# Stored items
_ _ _ _ _ _ _
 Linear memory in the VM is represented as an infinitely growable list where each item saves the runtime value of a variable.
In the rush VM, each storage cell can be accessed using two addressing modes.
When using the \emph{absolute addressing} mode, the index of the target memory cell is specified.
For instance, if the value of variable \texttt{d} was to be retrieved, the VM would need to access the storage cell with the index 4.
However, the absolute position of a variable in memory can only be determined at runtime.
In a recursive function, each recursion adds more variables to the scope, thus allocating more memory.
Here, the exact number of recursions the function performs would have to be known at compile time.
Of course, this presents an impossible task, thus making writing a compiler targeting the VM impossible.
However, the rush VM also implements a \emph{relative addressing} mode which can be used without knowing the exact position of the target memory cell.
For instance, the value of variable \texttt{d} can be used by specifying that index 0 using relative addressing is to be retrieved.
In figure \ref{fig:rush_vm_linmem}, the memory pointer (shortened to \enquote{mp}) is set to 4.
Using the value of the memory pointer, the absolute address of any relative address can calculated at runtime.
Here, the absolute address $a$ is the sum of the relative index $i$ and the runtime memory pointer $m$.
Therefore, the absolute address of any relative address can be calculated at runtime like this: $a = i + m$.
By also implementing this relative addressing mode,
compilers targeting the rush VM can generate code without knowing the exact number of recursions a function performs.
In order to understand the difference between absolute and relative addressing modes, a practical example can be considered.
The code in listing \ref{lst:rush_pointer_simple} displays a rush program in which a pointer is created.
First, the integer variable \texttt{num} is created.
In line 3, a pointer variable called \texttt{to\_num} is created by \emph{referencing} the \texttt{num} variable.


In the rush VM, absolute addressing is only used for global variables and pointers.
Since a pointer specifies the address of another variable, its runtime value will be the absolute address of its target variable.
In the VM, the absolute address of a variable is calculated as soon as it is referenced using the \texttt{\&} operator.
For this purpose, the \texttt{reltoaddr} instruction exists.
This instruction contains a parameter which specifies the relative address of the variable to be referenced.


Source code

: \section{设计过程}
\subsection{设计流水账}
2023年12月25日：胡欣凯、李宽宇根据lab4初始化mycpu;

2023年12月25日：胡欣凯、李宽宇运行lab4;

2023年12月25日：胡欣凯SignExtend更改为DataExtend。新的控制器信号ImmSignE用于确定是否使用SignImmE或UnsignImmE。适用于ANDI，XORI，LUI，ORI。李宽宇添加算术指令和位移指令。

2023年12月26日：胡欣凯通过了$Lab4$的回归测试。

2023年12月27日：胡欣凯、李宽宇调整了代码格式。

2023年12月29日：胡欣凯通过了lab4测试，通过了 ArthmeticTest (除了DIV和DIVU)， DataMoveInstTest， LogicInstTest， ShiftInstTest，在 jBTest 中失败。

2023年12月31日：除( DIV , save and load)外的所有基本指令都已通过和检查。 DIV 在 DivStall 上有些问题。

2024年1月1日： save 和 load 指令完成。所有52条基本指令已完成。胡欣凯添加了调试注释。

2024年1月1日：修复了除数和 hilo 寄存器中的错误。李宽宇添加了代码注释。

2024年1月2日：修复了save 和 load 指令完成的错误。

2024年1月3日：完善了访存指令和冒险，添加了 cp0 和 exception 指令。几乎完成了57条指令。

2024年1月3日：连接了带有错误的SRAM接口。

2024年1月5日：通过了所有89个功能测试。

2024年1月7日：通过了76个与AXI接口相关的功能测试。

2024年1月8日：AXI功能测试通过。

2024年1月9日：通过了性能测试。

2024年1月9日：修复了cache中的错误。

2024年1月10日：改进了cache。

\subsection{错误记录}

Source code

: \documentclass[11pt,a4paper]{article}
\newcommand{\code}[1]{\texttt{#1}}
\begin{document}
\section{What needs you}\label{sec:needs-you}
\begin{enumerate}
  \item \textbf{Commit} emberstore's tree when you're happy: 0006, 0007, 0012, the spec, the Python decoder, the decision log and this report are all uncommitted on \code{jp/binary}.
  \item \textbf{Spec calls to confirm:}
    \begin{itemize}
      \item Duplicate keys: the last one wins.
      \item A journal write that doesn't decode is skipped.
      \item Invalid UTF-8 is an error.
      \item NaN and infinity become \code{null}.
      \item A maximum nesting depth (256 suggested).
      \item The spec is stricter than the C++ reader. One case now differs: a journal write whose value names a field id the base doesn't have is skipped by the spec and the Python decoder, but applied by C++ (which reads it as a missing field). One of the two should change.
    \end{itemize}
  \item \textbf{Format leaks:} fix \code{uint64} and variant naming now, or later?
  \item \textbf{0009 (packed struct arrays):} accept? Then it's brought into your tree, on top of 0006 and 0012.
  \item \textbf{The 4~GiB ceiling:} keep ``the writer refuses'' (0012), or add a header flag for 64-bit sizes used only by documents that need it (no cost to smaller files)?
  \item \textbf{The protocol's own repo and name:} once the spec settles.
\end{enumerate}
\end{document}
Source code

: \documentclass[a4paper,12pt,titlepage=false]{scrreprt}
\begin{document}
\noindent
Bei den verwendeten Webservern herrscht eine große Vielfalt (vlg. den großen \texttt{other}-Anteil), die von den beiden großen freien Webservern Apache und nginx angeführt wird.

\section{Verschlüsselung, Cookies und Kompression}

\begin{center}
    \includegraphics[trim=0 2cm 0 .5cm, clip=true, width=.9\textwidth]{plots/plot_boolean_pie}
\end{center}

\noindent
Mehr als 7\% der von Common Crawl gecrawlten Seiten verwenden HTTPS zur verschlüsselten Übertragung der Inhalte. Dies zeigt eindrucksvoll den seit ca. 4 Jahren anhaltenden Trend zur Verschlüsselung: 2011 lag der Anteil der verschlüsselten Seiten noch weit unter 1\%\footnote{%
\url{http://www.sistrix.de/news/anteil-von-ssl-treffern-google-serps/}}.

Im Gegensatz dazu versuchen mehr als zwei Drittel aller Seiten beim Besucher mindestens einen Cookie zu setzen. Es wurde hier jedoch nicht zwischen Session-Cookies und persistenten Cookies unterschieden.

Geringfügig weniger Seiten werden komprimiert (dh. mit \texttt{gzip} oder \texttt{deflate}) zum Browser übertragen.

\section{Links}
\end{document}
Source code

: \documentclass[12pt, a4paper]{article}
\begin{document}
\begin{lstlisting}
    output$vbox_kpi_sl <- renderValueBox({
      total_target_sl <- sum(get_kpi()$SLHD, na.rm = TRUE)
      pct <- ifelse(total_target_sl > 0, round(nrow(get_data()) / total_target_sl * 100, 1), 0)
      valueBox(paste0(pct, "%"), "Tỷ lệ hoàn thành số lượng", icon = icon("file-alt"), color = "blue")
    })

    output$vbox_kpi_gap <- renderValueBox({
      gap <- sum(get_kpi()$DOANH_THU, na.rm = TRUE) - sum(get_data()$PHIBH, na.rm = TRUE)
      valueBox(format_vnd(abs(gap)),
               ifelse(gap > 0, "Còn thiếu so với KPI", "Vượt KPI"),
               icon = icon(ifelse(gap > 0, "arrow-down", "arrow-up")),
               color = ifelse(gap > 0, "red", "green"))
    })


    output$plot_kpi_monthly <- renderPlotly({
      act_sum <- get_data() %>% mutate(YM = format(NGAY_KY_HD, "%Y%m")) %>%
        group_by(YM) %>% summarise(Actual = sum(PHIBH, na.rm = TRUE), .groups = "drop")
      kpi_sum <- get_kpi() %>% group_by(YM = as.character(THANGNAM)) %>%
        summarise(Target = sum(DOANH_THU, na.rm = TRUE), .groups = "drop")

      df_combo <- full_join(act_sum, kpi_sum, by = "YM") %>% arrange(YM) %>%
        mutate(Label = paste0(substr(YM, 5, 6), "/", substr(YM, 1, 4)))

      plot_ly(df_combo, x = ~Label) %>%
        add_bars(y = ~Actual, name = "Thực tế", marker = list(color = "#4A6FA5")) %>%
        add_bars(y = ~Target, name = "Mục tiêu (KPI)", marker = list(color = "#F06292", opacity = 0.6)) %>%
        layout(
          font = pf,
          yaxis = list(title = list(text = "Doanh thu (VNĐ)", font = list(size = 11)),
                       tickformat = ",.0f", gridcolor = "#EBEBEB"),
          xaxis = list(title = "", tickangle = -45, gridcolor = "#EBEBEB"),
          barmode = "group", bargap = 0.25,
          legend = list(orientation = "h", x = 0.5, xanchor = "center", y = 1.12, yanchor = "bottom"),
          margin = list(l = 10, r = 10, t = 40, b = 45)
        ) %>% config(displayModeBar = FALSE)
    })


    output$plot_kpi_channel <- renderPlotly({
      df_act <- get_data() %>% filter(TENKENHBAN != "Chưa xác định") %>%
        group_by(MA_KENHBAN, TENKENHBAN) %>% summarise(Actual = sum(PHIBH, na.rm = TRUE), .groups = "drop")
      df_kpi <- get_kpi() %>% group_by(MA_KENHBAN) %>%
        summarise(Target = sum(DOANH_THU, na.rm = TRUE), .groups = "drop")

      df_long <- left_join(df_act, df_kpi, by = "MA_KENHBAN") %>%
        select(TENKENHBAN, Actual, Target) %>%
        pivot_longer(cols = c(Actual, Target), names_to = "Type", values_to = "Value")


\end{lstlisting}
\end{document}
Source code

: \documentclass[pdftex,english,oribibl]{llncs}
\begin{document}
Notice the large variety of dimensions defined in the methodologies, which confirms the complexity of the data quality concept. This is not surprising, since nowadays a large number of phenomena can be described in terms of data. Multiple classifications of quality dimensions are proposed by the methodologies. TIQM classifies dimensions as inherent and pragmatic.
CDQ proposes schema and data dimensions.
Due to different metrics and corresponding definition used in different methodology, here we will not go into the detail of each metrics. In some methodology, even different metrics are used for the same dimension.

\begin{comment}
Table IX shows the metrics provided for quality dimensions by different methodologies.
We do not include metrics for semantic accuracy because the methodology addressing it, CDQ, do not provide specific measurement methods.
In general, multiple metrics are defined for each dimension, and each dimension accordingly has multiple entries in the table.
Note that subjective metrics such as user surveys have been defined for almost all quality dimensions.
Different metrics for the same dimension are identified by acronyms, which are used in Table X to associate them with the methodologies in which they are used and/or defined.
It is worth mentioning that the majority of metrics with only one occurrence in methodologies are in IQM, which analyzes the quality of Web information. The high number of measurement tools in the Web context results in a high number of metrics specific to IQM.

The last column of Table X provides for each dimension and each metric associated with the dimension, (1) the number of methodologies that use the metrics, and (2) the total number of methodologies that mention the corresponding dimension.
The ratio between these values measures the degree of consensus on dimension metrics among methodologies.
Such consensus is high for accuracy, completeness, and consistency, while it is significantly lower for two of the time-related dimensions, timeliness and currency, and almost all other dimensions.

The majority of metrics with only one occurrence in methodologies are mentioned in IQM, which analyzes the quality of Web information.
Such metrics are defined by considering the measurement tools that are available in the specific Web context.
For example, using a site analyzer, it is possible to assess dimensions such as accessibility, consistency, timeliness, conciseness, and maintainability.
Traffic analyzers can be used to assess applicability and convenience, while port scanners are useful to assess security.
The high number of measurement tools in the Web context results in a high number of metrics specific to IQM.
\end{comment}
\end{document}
_ _ _ _ _ _ _
# TASK ITEM
Quote the records above exactly, from the first line through the line containing "First, the integer", and nothing more.

# TASK OUTPUT
 Linear memory in the VM is represented as an infinitely growable list where each item saves the runtime value of a variable.
In the rush VM, each storage cell can be accessed using two addressing modes.
When using the \emph{absolute addressing} mode, the index of the target memory cell is specified.
For instance, if the value of variable \texttt{d} was to be retrieved, the VM would need to access the storage cell with the index 4.
However, the absolute position of a variable in memory can only be determined at runtime.
In a recursive function, each recursion adds more variables to the scope, thus allocating more memory.
Here, the exact number of recursions the function performs would have to be known at compile time.
Of course, this presents an impossible task, thus making writing a compiler targeting the VM impossible.
However, the rush VM also implements a \emph{relative addressing} mode which can be used without knowing the exact position of the target memory cell.
For instance, the value of variable \texttt{d} can be used by specifying that index 0 using relative addressing is to be retrieved.
In figure \ref{fig:rush_vm_linmem}, the memory pointer (shortened to \enquote{mp}) is set to 4.
Using the value of the memory pointer, the absolute address of any relative address can calculated at runtime.
Here, the absolute address $a$ is the sum of the relative index $i$ and the runtime memory pointer $m$.
Therefore, the absolute address of any relative address can be calculated at runtime like this: $a = i + m$.
By also implementing this relative addressing mode,
compilers targeting the rush VM can generate code without knowing the exact number of recursions a function performs.
In order to understand the difference between absolute and relative addressing modes, a practical example can be considered.
The code in listing \ref{lst:rush_pointer_simple} displays a rush program in which a pointer is created.
First, the integer variable \texttt{num} is created.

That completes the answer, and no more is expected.